Dan Keppen, of Klamath Falls, Ore., has over 25 years of experience in Western water resources engineering and policy. He has served as executive director of the Family Farm Alliance for 10 years.

  • Mar 26, 2015 Updated Dec 13, 2018

    Last month, the Family Farm Alliance board of directors, by unanimous vote, formally supported the concept captured in recent Senate legislation to advance the settlement agreements developed for the Klamath River watershed.
  • The Alliance is a grassroots, nonprofit organization that represents family farmers, ranchers, agricultural water purveyors and allied industries in the 17 Western states. We have long advocated that the best solutions to the challenges faced by Western irrigators come from the ground-up, driven by local interests.
  • The three Klamath Agreements — the Klamath Basin Restoration Agreement, the Klamath Hydro-Electric Settlement Agreement and the Upper Klamath Basin Comprehensive Agreement — reflect an intensive, collaborative effort that has consumed much of the last decade.
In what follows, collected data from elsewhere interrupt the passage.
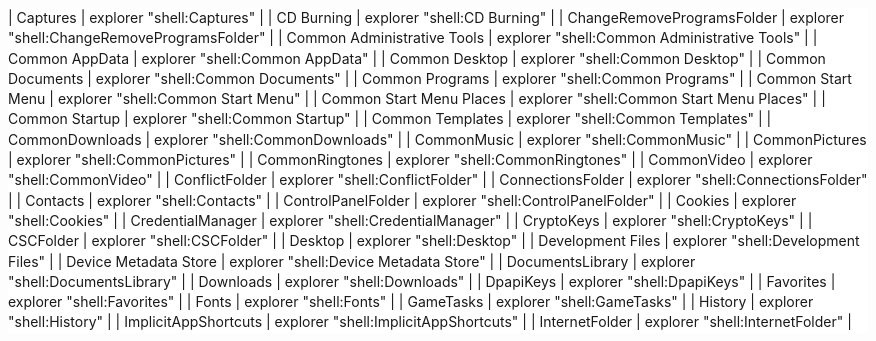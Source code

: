 | Captures                    | explorer "shell:Captures"                    |
| CD Burning                  | explorer "shell:CD Burning"                  |
| ChangeRemoveProgramsFolder  | explorer "shell:ChangeRemoveProgramsFolder"  |
| Common Administrative Tools | explorer "shell:Common Administrative Tools" |
| Common AppData              | explorer "shell:Common AppData"              |
| Common Desktop              | explorer "shell:Common Desktop"              |
| Common Documents            | explorer "shell:Common Documents"            |
| Common Programs             | explorer "shell:Common Programs"             |
| Common Start Menu           | explorer "shell:Common Start Menu"           |
| Common Start Menu Places    | explorer "shell:Common Start Menu Places"    |
| Common Startup              | explorer "shell:Common Startup"              |
| Common Templates            | explorer "shell:Common Templates"            |
| CommonDownloads             | explorer "shell:CommonDownloads"             |
| CommonMusic                 | explorer "shell:CommonMusic"                 |
| CommonPictures              | explorer "shell:CommonPictures"              |
| CommonRingtones             | explorer "shell:CommonRingtones"             |
| CommonVideo                 | explorer "shell:CommonVideo"                 |
| ConflictFolder              | explorer "shell:ConflictFolder"              |
| ConnectionsFolder           | explorer "shell:ConnectionsFolder"           |
| Contacts                    | explorer "shell:Contacts"                    |
| ControlPanelFolder          | explorer "shell:ControlPanelFolder"          |
| Cookies                     | explorer "shell:Cookies"                     |
| CredentialManager           | explorer "shell:CredentialManager"           |
| CryptoKeys                  | explorer "shell:CryptoKeys"                  |
| CSCFolder                   | explorer "shell:CSCFolder"                   |
| Desktop                     | explorer "shell:Desktop"                     |
| Development Files           | explorer "shell:Development Files"           |
| Device Metadata Store       | explorer "shell:Device Metadata Store"       |
| DocumentsLibrary            | explorer "shell:DocumentsLibrary"            |
| Downloads                   | explorer "shell:Downloads"                   |
| DpapiKeys                   | explorer "shell:DpapiKeys"                   |
| Favorites                   | explorer "shell:Favorites"                   |
| Fonts                       | explorer "shell:Fonts"                       |
| GameTasks                   | explorer "shell:GameTasks"                   |
| History                     | explorer "shell:History"                     |
| ImplicitAppShortcuts        | explorer "shell:ImplicitAppShortcuts"        |
| InternetFolder              | explorer "shell:InternetFolder"              |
  • Without these agreements successfully making it through Congress, local irrigators face no protection from enforcement of significant tribal water rights, no viable plan for dealing with the Endangered Species Act issues, and no identifiable path for working toward target power rates that are similar to other Western agricultural regions.
  • Our organization views the Klamath settlement agreements in a fairly straightforward way: This approach provides the best means of keeping basin family farmers and ranchers in the business of producing food and fiber for our country and the world.
  • The settlement agreements are a unique solution that advances this critical need.
  • What happens or does not happen for Klamath Basin irrigators could set a precedent, not only for all Western family farms and ranches, but other areas of the country where agricultural production is beset with environmental challenges.
  • Understandably, the idea of removing dams is a sticking point for some in the agricultural community, and the Alliance does not universally endorse the removal of dams. In fact, the Alliance is a leading proponent of creating more surface water storage in the West. Alliance representatives have been invited to testify before congressional committees several times to offer up ideas intended to streamline existing daunting and expensive permitting processes. In 2014, the Alliance released a white paper on the need for new, appropriate storage projects, which was intended to support related legislative efforts pushed in Congress.
  • Thus, the potential impacts and precedents of removing any dam are concerns to us as advocates for irrigated agriculture.
  • The Alliance endorses advancing the Klamath Agreements in Congress because, overall, they are good for irrigated agriculture in the Klamath Basin. We see the agreements as unique to the Klamath Basin and its issues and their dam-removal components have no bearing on other agricultural regions’ decision-making. Moreover, no irrigation dams or flood control dams are removed as part of these settlements. In this instance, agricultural producers stand to gain increased water supply reliability in exchange for the expected fish passage benefits associated with removal of these dams, a measure supported by the dams’ owners, PacifiCorp.
  • Our job is to advocate for approaches that keep farmers and ranchers in business so they can continue to feed and clothe the world. Reliable water is an essential component to this approach in the West.
  • To date, the local irrigators who have actually experienced a threat to their livelihood and way of life with water shut-offs, paying for litigation and Endangered Species Act pressures want these agreements in place. We support their belief that they provide the most cost-effective, timely and politically viable solution.
  • We are proud to join other organizations like the Klamath County and Oregon Cattlemen’s Associations and Farm Bureaus, three Native American tribes, dozens of conservation and recreational groups, the Oregon Water Resources Congress, the Klamath County Chamber of Commerce and the City of Klamath Falls, who took similar care in making their informed decisions that support legislation to advance the Klamath Settlement Agreements.